**Problem details**
Take each line of the entries below that contains "соответствующую" and copy it.

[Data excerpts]
■ ■ ■ ■

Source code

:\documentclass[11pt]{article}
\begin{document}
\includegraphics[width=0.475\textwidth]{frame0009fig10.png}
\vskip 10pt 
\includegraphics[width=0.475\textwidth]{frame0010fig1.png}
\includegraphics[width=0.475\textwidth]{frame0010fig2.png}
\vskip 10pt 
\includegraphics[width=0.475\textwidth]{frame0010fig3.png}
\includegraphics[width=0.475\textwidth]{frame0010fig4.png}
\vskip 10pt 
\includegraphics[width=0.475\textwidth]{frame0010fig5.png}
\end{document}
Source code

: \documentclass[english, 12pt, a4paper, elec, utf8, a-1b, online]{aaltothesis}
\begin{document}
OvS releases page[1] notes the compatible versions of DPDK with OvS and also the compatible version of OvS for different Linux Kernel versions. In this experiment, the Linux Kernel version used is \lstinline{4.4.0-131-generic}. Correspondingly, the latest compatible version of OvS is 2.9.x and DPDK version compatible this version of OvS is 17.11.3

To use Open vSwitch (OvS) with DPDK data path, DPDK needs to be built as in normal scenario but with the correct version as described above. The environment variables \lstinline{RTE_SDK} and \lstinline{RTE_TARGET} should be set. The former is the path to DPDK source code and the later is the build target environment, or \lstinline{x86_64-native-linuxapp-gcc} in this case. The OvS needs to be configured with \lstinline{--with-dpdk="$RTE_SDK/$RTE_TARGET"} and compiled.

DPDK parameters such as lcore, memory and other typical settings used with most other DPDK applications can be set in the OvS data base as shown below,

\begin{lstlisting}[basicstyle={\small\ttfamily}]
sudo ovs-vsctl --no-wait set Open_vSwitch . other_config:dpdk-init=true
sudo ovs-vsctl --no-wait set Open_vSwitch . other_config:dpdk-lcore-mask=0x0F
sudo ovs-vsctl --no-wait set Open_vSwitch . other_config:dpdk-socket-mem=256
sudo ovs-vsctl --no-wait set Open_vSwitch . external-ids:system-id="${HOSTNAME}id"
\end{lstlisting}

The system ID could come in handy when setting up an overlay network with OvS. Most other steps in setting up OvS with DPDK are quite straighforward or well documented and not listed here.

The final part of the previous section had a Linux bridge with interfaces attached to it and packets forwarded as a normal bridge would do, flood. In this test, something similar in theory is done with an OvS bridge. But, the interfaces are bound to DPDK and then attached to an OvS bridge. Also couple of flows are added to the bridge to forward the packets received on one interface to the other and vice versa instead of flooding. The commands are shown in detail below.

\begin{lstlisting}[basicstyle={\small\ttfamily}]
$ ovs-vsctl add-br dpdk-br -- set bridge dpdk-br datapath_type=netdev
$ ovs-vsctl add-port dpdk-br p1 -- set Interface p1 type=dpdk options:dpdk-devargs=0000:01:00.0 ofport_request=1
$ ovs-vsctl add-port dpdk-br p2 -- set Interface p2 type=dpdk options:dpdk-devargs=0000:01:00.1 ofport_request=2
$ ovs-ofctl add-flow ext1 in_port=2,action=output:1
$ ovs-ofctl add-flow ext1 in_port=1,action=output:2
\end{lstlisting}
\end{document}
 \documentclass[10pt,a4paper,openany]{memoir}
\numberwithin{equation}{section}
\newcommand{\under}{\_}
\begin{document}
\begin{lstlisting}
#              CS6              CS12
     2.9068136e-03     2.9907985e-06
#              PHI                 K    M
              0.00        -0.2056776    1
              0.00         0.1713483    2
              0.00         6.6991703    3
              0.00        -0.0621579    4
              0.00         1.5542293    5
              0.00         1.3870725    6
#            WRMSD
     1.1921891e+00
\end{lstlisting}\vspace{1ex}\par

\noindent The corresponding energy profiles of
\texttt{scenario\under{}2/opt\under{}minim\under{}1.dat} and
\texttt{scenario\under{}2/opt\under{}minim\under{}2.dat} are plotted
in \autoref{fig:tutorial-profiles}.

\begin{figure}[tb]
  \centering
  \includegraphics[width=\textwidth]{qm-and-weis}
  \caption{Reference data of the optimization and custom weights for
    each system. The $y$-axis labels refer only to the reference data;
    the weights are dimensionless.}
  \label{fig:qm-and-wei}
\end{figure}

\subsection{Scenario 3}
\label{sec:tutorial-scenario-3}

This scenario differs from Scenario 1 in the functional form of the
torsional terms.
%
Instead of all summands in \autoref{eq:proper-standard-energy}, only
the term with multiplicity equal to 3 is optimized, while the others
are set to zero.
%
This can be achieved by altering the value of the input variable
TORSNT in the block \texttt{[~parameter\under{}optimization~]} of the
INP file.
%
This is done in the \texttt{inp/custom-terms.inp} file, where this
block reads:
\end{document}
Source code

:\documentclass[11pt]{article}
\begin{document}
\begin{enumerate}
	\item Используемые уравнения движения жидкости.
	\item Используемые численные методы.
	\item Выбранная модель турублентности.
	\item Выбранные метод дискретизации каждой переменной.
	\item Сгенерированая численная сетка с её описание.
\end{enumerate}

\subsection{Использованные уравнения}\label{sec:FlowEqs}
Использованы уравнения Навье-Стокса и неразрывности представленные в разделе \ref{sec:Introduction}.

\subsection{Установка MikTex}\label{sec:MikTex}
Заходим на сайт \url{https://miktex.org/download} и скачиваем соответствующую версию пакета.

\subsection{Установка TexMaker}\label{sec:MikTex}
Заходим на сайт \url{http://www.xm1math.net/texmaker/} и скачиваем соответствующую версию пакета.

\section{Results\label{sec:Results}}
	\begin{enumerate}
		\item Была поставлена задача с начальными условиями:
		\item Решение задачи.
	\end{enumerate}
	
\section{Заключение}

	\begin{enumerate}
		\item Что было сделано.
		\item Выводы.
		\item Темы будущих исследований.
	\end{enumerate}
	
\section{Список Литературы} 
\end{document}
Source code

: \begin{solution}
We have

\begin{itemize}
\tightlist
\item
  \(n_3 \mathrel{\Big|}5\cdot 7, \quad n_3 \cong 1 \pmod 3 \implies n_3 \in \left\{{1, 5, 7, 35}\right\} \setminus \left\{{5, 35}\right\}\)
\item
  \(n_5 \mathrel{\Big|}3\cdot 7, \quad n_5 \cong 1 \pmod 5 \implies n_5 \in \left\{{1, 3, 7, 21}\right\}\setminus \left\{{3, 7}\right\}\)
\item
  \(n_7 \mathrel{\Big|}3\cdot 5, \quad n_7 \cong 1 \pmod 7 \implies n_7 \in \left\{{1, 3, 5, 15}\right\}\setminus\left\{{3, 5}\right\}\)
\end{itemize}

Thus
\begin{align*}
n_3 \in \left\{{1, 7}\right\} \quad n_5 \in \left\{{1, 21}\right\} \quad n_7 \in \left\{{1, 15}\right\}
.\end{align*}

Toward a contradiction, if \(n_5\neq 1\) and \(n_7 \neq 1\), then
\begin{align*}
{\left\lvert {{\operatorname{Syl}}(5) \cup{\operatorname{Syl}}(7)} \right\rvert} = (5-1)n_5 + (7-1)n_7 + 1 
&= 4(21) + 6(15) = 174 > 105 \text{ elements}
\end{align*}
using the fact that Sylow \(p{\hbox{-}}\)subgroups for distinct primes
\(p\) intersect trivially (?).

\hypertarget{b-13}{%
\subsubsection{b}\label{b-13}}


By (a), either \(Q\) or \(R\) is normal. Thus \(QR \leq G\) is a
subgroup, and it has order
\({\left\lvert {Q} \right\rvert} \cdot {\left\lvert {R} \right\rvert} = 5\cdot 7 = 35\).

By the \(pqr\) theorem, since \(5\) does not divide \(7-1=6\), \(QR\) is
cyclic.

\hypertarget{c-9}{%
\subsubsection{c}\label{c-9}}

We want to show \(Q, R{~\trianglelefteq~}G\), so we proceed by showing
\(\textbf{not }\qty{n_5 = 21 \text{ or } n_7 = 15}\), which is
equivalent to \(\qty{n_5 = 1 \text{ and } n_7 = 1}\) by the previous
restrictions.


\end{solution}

■ ■ ■ ■

**Task result**
Заходим на сайт \url{https://miktex.org/download} и скачиваем соответствующую версию пакета.
Заходим на сайт \url{http://www.xm1math.net/texmaker/} и скачиваем соответствующую версию пакета.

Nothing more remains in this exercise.